Amnesty protests that “any suggestion that cooperation with any group or individuals has influenced our work on behalf of victims of religiously inspired abuses and violations is simply false”. But that isn’t the charge against the organisation. What worries its critics is that Amnesty’s name is being used to provide a platform, and legitimacy, for a cause inimical to its core values. Qatada, Hamza and Khyam are not prisoners of conscience. The Taliban isn’t a little bit misguided about women’s rights.

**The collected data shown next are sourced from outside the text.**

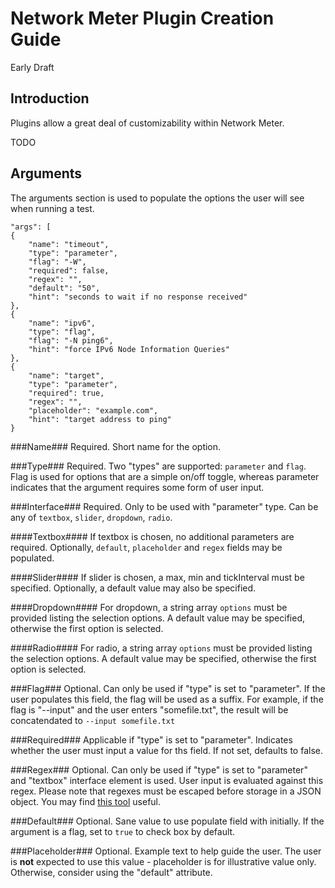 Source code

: Network Meter Plugin Creation Guide
===================================
Early Draft

Introduction
------------
Plugins allow a great deal of customizability within Network Meter.

TODO

Arguments
---------
The arguments section is used to populate the options the user will see when
running a test.

    "args": [
    {
        "name": "timeout",
        "type": "parameter",
        "flag": "-W",
        "required": false,
        "regex": "",
        "default": "50",
        "hint": "seconds to wait if no response received"
    },
    {
        "name": "ipv6",
        "type": "flag",
        "flag": "-N ping6",
        "hint": "force IPv6 Node Information Queries"
    },
    {
        "name": "target",
        "type": "parameter",
        "required": true,
        "regex": "",
        "placeholder": "example.com",
        "hint": "target address to ping"
    }

###Name###
Required. Short name for the option.

###Type###
Required. Two "types" are supported: `parameter` and `flag`. Flag is used for options
that are a simple on/off toggle, whereas parameter indicates that the argument
requires some form of user input.

###Interface###
Required. Only to be used with "parameter" type. Can be any of `textbox`, `slider`, 
`dropdown`, `radio`.

####Textbox####
If textbox is chosen, no additional parameters are required. Optionally, `default`,
`placeholder` and `regex` fields may be populated.

####Slider####
If slider is chosen, a max, min and tickInterval must be specified. Optionally, 
a default value may also be specified.

####Dropdown####
For dropdown, a string array `options` must be provided listing the selection
options. A default value may be specified, otherwise the first option is selected.

####Radio####
For radio, a string array `options` must be provided listing the selection
options. A default value may be specified, otherwise the first option is selected.

###Flag###
Optional. Can only be used if "type" is set to "parameter". If the user populates this
field, the flag will be used as a suffix. For example, if the flag is "--input" and
the user enters "somefile.txt", the result will be concatendated to 
`--input somefile.txt`

###Required###
Applicable if "type" is set to "parameter". Indicates whether the user must input a value
for ths field. If not set, defaults to false.

###Regex###
Optional. Can only be used if "type" is set to "parameter" and "textbox" interface element
is used. User input is evaluated against this regex. Please note that regexes must be
escaped before storage in a JSON object. You may find 
[this tool](http://bernhardhaeussner.de/odd/json-escape/) useful.

###Default###
Optional. Sane value to use populate field with initially. If the argument is a flag,
set to `true` to check box by default.

###Placeholder###
Optional. Example text to help guide the user. The user is **not** expected to use this
value - placeholder is for illustrative value only. Otherwise, consider using the "default"
attribute.
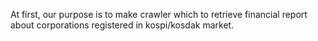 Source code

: At first, our purpose is to make crawler which to retrieve financial report about corporations registered in kospi/kosdak market.
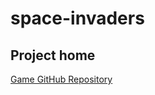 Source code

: # space-invaders
## Project home
[Game GitHub Repository](https://github.com/kaminduN/space-invaders "Game Dev Homepage")

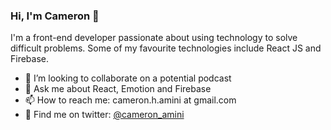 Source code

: ### Hi, I'm Cameron 👋

I'm a front-end developer passionate about using technology to solve difficult problems. Some of my favourite technologies include React JS and Firebase. 


- 👯 I’m looking to collaborate on a potential podcast
- 💬 Ask me about React, Emotion and Firebase
- 📫 How to reach me: cameron.h.amini at gmail.com
- 🔎 Find me on twitter: [@cameron_amini](https://twitter.com/cameron_amini)
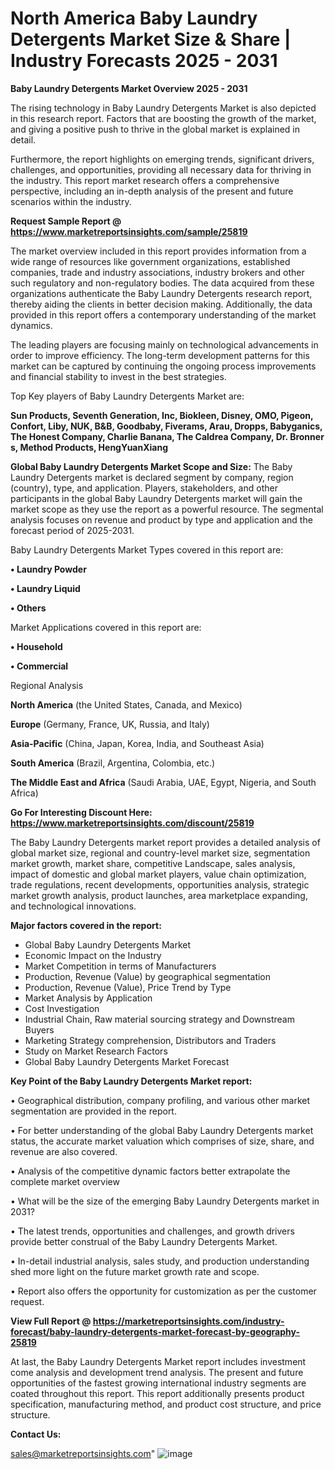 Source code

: # North America Baby Laundry Detergents Market Size & Share | Industry Forecasts 2025 - 2031

<Strong> Baby Laundry Detergents Market Overview 2025 - 2031</strong>

The rising technology in Baby Laundry Detergents Market is also depicted in this research report. Factors that are boosting the growth of the market, and giving a positive push to thrive in the global market is explained in detail.

Furthermore, the report highlights on emerging trends, significant drivers, challenges, and opportunities, providing all necessary data for thriving in the industry. This report market research offers a comprehensive perspective, including an in-depth analysis of the present and future scenarios within the industry.

<strong>Request Sample Report @ <a href=https://www.marketreportsinsights.com/sample/25819>https://www.marketreportsinsights.com/sample/25819</a></strong>

The market overview included in this report provides information from a wide range of resources like government organizations, established companies, trade and industry associations, industry brokers and other such regulatory and non-regulatory bodies. The data acquired from these organizations authenticate the Baby Laundry Detergents research report, thereby aiding the clients in better decision making. Additionally, the data provided in this report offers a contemporary understanding of the market dynamics.

The leading players are focusing mainly on technological advancements in order to improve efficiency. The long-term development patterns for this market can be captured by continuing the ongoing process improvements and financial stability to invest in the best strategies.

Top Key players of Baby Laundry Detergents Market are:

<strong>Sun Products, Seventh Generation, Inc, Biokleen, Disney, OMO, Pigeon, Confort, Liby, NUK, B&B, Goodbaby, Fiverams, Arau, Dropps, Babyganics, The Honest Company, Charlie Banana, The Caldrea Company, Dr. Bronner s, Method Products, HengYuanXiang</strong>

<strong><b>Global Baby Laundry Detergents Market Scope and Size:</b></strong>
The Baby Laundry Detergents market is declared segment by company, region (country), type, and application. Players, stakeholders, and other participants in the global Baby Laundry Detergents market will gain the market scope as they use the report as a powerful resource. The segmental analysis focuses on revenue and product by type and application and the forecast period of 2025-2031.

Baby Laundry Detergents Market Types covered in this report are:

<strong>• Laundry Powder

• Laundry Liquid

• Others</strong>

Market Applications covered in this report are:

<strong>• Household

• Commercial</strong> 

Regional Analysis

<strong>North America</strong> (the United States, Canada, and Mexico)

<strong>Europe</strong> (Germany, France, UK, Russia, and Italy)

<strong>Asia-Pacific</strong> (China, Japan, Korea, India, and Southeast Asia)

<strong>South America</strong> (Brazil, Argentina, Colombia, etc.)

<strong>The Middle East and Africa</strong> (Saudi Arabia, UAE, Egypt, Nigeria, and South Africa)

<strong>Go For Interesting Discount Here: <a href=https://www.marketreportsinsights.com/discount/25819>https://www.marketreportsinsights.com/discount/25819</a></strong>

The Baby Laundry Detergents market report provides a detailed analysis of global market size, regional and country-level market size, segmentation market growth, market share, competitive Landscape, sales analysis, impact of domestic and global market players, value chain optimization, trade regulations, recent developments, opportunities analysis, strategic market growth analysis, product launches, area marketplace expanding, and technological innovations.

<strong><b>Major factors covered in the report:</b></strong>
<ul>
  <li>Global Baby Laundry Detergents Market </li>
  <li>Economic Impact on the Industry</li>
  <li>Market Competition in terms of Manufacturers</li>
  <li>Production, Revenue (Value) by geographical segmentation</li>
  <li>Production, Revenue (Value), Price Trend by Type</li>
  <li>Market Analysis by Application</li>
  <li>Cost Investigation</li>
  <li>Industrial Chain, Raw material sourcing strategy and Downstream Buyers</li>
  <li>Marketing Strategy comprehension, Distributors and Traders</li>
  <li>Study on Market Research Factors</li>
  <li>Global Baby Laundry Detergents Market Forecast</li>
</ul>

<strong><b>Key Point of the Baby Laundry Detergents Market report:</b></strong>

• Geographical distribution, company profiling, and various other market segmentation are provided in the report.

• For better understanding of the global Baby Laundry Detergents market status, the accurate market valuation which comprises of size, share, and revenue are also covered.

• Analysis of the competitive dynamic factors better extrapolate the complete market overview

• What will be the size of the emerging Baby Laundry Detergents market in 2031?

• The latest trends, opportunities and challenges, and growth drivers provide better construal of the Baby Laundry Detergents Market.

• In-detail industrial analysis, sales study, and production understanding shed more light on the future market growth rate and scope.

• Report also offers the opportunity for customization as per the customer request.

<strong><b>View Full Report @ <a href=https://marketreportsinsights.com/industry-forecast/baby-laundry-detergents-market-forecast-by-geography-25819>https://marketreportsinsights.com/industry-forecast/baby-laundry-detergents-market-forecast-by-geography-25819</a></b></strong>


At last, the Baby Laundry Detergents Market report includes investment come analysis and development trend analysis. The present and future opportunities of the fastest growing international industry segments are coated throughout this report. This report additionally presents product specification, manufacturing method, and product cost structure, and price structure.

<strong>Contact Us:</strong>

sales@marketreportsinsights.com"
![image](https://github.com/user-attachments/assets/70eac2b3-662c-49da-8e1e-e2346b141591)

Amnesty should consider its reputation – and keep its distance. “

*Nevres Kemal was a Haringey social worker sacked and subjected to character and professional assassination by her employers – sadly Michael Buerk’s BBC Radio 4 ‘The Choice’ interview of 1st Dec 2009, 09:00 is no longer available but her ordeal is an excellent illustration of what whistleblowers can expect to experience from their organisation. Not forgetting Paul Moore, former head of Group Regulatory Risk at HBOS who was sacked, agreed to the terms of a gag, and was later hailed as a herald of the financial crisis.

“The parallel is this.I am strongly in favour of freedom of expression. I think that it is a fundamental right. I think, in particular, that laws that criminalise Holocaust Denial are an absolute disgrace, and should be repealed. As a consequence of that view, I think that it was wrong that David Irving was imprisoned. I have said so.

Now, would I send David Irving out on a speaking tour, to talk about his experiences in prison? About how not being allowed to speak him mind affected him? Would I put up a video of Irving reading his own poetry?

No, I don’t think I would. You can better promote the principle of freedom of expression without Irving’s direct involvement.”

Defend Gita Sahgal (from her employers, Amnesty International)

Amnesty International is one of the most serious and rigorous human rights agencies we have. I’m rooting for Amnesty.

I am deeply nervous about the way Amnesty is going.

They have suspended the head of their international secretariat’s gender unit Gita Sahgal, ostensibly because of this interview with The Times. Sahgal objects to Amnesty’s involvement with the apologist for terror, Moazzam Begg, in the charity’s Counter Terror With Justice campaign.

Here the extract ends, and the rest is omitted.